───── Given records ─────

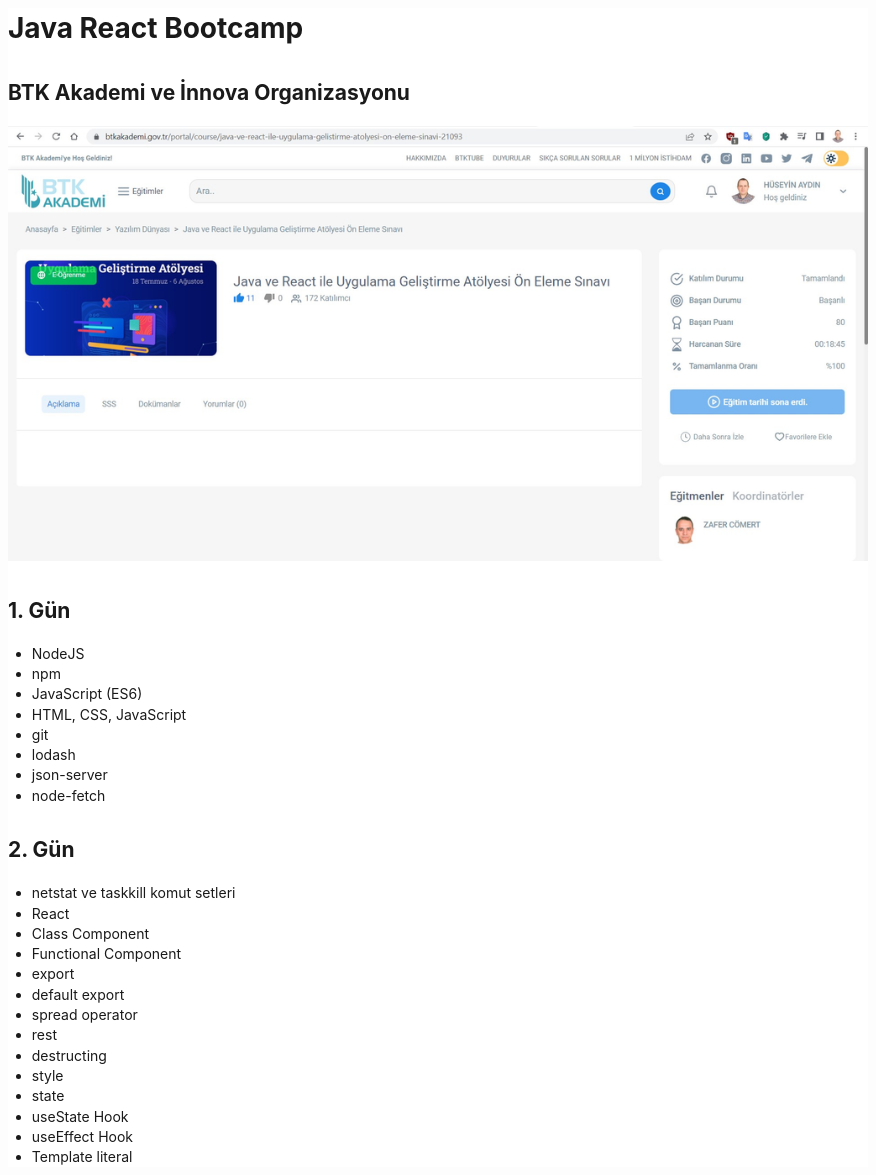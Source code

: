 # Java React Bootcamp
## BTK Akademi ve İnnova Organizasyonu   
![alt text](image001.jpg "Java ve React bootcamp eleme sınavı")


## 1. Gün
- NodeJS
- npm
- JavaScript (ES6)
- HTML, CSS, JavaScript
- git 
- lodash
- json-server
- node-fetch

## 2. Gün
- netstat ve taskkill komut setleri
- React 
- Class Component
- Functional Component 
- export
- default export
- spread operator
- rest
- destructing 
- style
- state
- useState Hook
- useEffect Hook
- Template literal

─────

**Action item:** Which lines in the data above hold the word "React"? Return each of them.

**Solved exercise:**
: # Java React Bootcamp
![alt text](image001.jpg "Java ve React bootcamp eleme sınavı")
- React 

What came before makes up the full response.